● REQUIRED ACTION
The string "courtesy" appears in some lines of the entries that follow; copy each such line.

● GIVEN INFORMATION
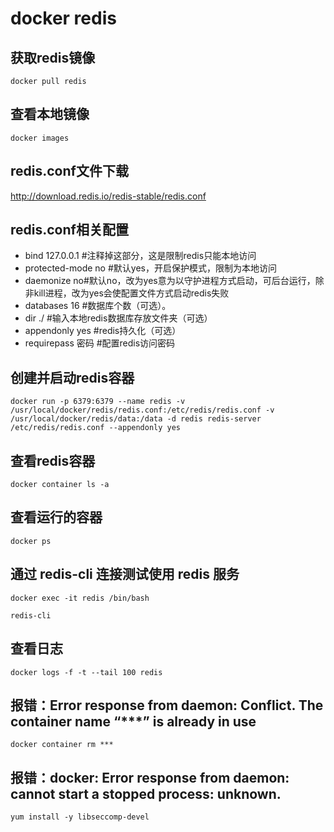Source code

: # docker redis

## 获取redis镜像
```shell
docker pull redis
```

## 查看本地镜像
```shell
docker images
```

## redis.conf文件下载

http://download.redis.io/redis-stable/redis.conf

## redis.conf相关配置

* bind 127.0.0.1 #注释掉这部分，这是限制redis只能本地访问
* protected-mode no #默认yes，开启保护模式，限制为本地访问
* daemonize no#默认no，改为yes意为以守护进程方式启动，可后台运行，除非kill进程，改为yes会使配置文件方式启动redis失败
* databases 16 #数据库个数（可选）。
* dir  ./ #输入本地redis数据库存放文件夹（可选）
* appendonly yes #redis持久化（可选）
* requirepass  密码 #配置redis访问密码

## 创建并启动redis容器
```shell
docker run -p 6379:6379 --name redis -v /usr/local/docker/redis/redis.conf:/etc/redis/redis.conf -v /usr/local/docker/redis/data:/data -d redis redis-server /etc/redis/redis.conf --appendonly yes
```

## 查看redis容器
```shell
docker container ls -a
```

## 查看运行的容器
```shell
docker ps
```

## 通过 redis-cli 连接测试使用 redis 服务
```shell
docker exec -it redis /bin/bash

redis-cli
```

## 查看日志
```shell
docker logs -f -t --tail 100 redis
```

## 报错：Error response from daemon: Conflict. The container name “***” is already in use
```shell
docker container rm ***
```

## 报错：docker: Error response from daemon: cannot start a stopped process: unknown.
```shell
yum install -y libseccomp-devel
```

* * *

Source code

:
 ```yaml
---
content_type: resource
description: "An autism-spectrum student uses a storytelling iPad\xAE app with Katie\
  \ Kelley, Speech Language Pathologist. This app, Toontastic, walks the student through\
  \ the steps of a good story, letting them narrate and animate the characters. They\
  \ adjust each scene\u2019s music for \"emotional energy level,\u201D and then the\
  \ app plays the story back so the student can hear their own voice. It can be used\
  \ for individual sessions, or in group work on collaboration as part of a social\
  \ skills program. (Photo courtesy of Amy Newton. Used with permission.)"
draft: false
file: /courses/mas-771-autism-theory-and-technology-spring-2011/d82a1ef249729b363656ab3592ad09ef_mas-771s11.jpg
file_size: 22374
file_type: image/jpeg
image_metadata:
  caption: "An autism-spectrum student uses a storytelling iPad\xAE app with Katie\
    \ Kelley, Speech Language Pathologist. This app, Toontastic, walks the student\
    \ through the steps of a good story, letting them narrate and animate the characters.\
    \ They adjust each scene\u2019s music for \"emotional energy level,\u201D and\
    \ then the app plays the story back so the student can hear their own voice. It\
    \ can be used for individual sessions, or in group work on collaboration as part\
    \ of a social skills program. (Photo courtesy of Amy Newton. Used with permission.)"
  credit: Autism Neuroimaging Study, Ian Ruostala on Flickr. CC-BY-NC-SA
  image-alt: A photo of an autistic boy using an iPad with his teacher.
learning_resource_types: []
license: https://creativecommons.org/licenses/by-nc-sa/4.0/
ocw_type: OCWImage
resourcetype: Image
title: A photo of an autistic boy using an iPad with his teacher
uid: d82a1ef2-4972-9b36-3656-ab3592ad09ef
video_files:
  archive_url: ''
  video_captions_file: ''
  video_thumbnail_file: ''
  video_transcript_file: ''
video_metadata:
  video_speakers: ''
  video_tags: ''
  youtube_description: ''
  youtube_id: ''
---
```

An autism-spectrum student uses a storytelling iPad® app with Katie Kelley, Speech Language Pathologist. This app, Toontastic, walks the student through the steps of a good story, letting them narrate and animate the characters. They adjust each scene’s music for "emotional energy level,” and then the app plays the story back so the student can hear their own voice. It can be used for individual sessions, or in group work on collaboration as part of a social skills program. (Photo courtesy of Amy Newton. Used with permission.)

--

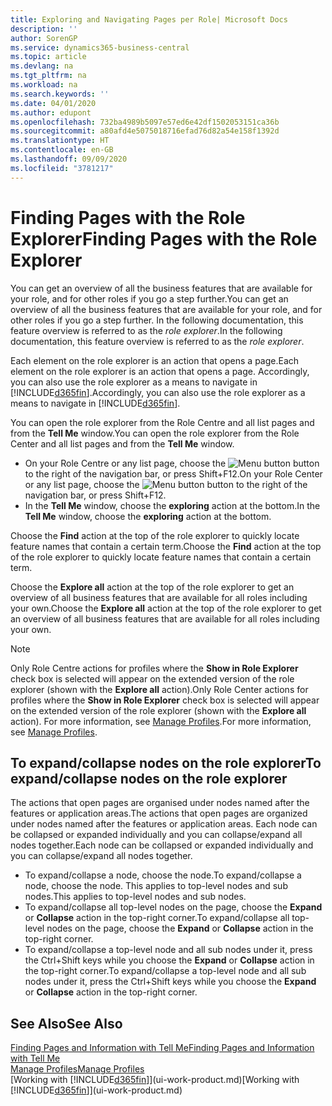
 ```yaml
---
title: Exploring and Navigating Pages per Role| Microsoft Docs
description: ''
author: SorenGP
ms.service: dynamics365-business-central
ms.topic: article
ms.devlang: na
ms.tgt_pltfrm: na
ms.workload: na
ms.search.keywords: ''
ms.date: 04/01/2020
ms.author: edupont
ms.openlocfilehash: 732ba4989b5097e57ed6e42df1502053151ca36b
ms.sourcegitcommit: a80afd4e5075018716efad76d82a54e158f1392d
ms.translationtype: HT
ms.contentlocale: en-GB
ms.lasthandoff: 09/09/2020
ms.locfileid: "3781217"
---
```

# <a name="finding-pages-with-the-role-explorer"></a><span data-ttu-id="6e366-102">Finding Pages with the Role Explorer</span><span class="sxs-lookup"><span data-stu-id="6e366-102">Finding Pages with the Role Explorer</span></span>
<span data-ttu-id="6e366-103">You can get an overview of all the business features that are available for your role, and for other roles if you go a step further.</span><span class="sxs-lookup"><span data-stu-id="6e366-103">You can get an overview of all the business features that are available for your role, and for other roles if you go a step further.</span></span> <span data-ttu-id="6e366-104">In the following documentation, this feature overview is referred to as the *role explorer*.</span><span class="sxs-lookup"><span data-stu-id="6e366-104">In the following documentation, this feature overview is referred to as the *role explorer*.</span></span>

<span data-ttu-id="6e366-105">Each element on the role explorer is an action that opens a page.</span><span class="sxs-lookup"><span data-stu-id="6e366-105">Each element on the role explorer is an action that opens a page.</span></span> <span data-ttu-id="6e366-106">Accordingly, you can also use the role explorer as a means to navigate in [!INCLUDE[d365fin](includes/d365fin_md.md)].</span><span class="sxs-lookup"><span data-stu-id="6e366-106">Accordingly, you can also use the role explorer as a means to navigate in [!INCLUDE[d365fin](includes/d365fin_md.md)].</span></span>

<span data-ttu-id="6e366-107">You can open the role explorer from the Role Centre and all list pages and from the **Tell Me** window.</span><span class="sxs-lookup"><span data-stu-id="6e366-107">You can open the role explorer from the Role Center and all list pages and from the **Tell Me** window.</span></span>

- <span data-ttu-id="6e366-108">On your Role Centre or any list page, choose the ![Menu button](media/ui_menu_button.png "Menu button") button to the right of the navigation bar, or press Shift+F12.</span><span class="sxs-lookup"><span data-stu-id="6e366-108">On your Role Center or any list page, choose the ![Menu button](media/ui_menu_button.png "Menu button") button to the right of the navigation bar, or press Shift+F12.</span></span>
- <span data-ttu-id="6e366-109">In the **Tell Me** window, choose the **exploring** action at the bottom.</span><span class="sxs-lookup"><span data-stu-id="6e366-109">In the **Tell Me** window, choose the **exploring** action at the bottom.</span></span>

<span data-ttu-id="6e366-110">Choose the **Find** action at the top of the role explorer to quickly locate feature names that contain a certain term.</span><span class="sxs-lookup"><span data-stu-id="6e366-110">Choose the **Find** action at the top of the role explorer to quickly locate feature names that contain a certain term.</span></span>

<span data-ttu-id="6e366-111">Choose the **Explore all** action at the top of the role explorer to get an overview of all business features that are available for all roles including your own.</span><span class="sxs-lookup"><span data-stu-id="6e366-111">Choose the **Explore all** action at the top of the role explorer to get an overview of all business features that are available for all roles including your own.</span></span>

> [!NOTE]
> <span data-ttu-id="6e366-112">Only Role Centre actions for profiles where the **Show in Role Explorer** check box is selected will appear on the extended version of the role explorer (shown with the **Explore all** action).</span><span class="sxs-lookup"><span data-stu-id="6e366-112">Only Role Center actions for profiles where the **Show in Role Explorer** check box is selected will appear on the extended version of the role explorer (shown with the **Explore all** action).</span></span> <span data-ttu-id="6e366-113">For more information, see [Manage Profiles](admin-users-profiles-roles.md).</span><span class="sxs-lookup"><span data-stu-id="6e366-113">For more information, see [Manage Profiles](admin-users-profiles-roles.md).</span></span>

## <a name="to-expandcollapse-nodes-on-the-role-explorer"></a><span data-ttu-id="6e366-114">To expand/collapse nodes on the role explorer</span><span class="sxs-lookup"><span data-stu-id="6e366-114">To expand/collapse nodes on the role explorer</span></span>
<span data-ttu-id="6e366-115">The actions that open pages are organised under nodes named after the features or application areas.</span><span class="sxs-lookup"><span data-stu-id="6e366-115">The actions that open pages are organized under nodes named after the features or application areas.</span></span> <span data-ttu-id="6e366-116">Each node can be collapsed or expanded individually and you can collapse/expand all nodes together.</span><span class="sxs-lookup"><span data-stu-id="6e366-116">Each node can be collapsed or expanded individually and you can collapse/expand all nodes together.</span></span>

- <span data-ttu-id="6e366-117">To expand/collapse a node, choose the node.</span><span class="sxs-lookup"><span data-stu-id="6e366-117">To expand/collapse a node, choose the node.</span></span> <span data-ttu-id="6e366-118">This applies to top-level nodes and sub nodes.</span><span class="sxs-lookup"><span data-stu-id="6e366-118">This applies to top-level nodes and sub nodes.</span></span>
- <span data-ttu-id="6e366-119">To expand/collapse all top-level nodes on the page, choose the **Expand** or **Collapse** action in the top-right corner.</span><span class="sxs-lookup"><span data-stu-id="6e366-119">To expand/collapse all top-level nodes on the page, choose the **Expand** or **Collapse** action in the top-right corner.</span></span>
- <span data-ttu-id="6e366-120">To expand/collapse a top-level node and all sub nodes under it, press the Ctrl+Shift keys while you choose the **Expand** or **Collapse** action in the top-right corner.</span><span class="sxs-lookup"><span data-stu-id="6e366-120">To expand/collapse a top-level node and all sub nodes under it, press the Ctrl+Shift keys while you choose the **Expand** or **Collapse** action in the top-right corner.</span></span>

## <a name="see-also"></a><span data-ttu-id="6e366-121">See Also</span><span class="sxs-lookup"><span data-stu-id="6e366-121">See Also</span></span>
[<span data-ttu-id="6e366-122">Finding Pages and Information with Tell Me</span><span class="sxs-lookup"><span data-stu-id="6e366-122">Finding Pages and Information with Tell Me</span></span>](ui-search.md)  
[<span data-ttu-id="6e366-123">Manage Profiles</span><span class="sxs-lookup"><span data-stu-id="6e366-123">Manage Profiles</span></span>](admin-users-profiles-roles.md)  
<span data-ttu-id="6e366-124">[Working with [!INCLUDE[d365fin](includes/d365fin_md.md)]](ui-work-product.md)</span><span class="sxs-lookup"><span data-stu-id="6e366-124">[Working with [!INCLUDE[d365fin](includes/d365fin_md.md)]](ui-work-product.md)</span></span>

● EXPECTED ANSWER
  \ skills program. (Photo courtesy of Amy Newton. Used with permission.)"
    \ of a social skills program. (Photo courtesy of Amy Newton. Used with permission.)"
An autism-spectrum student uses a storytelling iPad® app with Katie Kelley, Speech Language Pathologist. This app, Toontastic, walks the student through the steps of a good story, letting them narrate and animate the characters. They adjust each scene’s music for "emotional energy level,” and then the app plays the story back so the student can hear their own voice. It can be used for individual sessions, or in group work on collaboration as part of a social skills program. (Photo courtesy of Amy Newton. Used with permission.)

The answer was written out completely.